## Records

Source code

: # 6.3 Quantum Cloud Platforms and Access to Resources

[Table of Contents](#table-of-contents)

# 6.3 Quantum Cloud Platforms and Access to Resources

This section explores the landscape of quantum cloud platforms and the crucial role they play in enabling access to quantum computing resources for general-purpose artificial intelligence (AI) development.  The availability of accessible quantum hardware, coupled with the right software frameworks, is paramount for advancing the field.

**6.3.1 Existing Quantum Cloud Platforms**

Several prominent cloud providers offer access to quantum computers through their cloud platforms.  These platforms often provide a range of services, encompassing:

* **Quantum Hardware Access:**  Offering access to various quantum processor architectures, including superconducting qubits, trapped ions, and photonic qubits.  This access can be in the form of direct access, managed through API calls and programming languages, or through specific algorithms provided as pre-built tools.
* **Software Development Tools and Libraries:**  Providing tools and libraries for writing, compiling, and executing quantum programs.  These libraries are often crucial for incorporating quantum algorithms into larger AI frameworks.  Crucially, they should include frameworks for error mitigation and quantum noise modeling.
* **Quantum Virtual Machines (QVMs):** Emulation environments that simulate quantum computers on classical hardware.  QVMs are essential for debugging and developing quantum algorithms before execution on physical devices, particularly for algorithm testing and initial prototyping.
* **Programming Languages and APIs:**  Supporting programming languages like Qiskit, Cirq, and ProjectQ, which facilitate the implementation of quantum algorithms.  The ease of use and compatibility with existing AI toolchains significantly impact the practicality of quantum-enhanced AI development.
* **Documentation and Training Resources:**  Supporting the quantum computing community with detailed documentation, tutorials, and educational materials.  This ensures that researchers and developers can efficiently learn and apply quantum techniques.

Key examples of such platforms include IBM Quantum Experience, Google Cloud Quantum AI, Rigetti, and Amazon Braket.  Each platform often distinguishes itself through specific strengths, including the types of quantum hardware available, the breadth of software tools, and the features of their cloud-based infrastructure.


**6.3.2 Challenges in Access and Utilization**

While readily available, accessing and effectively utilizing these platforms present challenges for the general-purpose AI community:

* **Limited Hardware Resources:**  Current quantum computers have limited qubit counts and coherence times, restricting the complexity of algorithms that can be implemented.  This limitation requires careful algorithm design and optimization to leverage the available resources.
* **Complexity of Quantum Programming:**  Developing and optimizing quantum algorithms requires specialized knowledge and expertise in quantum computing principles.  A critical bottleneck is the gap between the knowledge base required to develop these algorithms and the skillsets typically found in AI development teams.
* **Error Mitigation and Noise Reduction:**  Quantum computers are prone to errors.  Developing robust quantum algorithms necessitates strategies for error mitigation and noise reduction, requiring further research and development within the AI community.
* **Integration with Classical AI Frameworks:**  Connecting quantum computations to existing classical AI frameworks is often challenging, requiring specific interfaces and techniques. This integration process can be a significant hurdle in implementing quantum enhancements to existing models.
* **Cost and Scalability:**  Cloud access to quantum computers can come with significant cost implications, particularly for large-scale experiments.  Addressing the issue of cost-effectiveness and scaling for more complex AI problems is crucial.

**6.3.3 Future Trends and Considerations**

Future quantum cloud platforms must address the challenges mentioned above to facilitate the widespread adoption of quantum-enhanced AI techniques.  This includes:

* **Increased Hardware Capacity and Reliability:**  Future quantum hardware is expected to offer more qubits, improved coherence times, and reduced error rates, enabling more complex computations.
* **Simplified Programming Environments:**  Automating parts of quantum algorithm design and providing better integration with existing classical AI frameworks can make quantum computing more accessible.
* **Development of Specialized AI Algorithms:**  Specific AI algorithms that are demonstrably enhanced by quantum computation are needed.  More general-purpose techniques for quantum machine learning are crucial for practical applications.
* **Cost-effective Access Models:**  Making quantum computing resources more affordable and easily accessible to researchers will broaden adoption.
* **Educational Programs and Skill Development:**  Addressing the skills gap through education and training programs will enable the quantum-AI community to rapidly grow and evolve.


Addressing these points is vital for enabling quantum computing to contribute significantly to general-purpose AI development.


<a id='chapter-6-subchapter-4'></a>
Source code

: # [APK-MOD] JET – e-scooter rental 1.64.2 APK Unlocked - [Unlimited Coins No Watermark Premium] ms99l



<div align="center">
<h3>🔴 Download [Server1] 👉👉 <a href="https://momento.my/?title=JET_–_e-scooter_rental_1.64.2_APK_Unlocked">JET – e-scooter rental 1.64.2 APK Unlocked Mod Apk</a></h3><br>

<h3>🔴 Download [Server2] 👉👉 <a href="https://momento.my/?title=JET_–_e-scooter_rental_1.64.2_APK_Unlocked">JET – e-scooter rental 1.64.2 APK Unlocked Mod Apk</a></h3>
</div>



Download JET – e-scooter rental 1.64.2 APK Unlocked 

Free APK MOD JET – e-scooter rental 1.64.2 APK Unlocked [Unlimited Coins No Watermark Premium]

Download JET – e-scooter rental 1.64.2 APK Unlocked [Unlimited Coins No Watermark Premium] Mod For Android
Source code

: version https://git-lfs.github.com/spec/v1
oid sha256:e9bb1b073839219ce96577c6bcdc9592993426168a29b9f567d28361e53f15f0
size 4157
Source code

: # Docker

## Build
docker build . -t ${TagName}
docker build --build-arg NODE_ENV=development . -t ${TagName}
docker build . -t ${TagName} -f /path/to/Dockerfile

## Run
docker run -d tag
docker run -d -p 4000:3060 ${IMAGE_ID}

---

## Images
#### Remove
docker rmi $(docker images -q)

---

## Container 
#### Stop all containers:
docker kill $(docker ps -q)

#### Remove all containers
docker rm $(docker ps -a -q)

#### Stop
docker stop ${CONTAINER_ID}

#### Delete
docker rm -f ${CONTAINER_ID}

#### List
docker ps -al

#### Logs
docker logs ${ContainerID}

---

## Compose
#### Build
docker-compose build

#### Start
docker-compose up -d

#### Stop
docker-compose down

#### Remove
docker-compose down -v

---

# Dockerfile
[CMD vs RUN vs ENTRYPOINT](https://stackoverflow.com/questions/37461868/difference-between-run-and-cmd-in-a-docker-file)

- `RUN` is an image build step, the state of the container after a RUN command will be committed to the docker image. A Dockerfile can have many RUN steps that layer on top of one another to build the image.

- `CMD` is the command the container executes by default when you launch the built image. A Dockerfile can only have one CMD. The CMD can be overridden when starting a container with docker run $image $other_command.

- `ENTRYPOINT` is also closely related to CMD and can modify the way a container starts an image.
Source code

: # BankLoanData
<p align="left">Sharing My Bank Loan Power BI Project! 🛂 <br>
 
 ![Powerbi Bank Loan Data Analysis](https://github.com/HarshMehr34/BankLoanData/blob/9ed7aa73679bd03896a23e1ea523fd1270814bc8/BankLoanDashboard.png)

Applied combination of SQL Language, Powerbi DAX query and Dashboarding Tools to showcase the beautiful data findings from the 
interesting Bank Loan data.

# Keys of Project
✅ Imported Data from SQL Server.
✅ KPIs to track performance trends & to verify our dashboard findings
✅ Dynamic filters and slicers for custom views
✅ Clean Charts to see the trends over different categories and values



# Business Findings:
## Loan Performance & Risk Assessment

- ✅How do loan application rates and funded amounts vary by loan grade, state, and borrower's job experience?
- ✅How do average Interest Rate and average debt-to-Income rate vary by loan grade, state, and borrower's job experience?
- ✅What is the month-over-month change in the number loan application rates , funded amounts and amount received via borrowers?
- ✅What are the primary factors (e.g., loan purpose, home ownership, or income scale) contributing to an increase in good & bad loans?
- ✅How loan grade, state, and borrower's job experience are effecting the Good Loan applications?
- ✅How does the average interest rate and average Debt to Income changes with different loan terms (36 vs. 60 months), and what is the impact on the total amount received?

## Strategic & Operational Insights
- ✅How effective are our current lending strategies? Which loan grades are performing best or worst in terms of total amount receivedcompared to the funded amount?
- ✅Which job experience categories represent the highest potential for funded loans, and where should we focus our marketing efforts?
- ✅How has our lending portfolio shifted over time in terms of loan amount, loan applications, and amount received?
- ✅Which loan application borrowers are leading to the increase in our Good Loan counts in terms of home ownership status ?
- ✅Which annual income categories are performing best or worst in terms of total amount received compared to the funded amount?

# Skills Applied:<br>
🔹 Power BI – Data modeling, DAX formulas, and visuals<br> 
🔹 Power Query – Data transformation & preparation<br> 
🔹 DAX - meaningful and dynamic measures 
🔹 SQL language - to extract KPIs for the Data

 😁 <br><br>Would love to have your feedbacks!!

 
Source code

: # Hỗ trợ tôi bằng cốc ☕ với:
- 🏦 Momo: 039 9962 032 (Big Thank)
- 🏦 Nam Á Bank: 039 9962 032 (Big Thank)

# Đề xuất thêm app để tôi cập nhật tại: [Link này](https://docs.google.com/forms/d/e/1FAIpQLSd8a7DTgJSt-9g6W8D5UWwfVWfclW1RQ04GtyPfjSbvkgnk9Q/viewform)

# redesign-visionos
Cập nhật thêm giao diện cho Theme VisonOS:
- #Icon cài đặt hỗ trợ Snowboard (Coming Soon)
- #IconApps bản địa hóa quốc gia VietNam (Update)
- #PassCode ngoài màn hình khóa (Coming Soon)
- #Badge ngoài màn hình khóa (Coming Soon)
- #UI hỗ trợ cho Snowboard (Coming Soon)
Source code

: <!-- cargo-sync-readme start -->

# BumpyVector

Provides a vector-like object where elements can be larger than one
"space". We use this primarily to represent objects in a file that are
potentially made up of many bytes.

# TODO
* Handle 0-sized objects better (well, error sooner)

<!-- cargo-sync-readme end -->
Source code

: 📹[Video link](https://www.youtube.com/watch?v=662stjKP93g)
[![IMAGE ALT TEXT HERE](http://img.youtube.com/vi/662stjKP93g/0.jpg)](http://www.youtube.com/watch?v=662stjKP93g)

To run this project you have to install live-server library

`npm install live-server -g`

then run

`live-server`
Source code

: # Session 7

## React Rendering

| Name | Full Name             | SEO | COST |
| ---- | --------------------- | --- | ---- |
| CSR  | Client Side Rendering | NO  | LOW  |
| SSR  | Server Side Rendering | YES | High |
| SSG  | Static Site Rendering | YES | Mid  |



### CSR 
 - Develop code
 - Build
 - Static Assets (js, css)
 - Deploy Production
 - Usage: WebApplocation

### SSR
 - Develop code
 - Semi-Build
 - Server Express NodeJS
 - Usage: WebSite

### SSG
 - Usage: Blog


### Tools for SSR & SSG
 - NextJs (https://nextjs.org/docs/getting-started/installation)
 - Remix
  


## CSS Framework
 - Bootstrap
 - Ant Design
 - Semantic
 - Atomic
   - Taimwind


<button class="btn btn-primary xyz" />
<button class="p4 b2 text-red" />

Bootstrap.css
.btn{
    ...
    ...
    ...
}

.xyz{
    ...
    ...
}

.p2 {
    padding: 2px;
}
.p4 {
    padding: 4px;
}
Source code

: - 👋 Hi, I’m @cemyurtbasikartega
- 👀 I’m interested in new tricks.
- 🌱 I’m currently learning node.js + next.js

## What you need to do
Retype the records above, but only those lines that fall between the line containing "trợ tôi bằng" and the line containing "SEO | COST |", with both of those lines included, exactly as written.

## Expected answer
: # Hỗ trợ tôi bằng cốc ☕ với:
- 🏦 Momo: 039 9962 032 (Big Thank)
- 🏦 Nam Á Bank: 039 9962 032 (Big Thank)

# Đề xuất thêm app để tôi cập nhật tại: [Link này](https://docs.google.com/forms/d/e/1FAIpQLSd8a7DTgJSt-9g6W8D5UWwfVWfclW1RQ04GtyPfjSbvkgnk9Q/viewform)

# redesign-visionos
Cập nhật thêm giao diện cho Theme VisonOS:
- #Icon cài đặt hỗ trợ Snowboard (Coming Soon)
- #IconApps bản địa hóa quốc gia VietNam (Update)
- #PassCode ngoài màn hình khóa (Coming Soon)
- #Badge ngoài màn hình khóa (Coming Soon)
- #UI hỗ trợ cho Snowboard (Coming Soon)
Source code

: <!-- cargo-sync-readme start -->

# BumpyVector

Provides a vector-like object where elements can be larger than one
"space". We use this primarily to represent objects in a file that are
potentially made up of many bytes.

# TODO
* Handle 0-sized objects better (well, error sooner)

<!-- cargo-sync-readme end -->
Source code

: 📹[Video link](https://www.youtube.com/watch?v=662stjKP93g)
[![IMAGE ALT TEXT HERE](http://img.youtube.com/vi/662stjKP93g/0.jpg)](http://www.youtube.com/watch?v=662stjKP93g)

To run this project you have to install live-server library

`npm install live-server -g`

then run

`live-server`
Source code

: # Session 7

## React Rendering

| Name | Full Name             | SEO | COST |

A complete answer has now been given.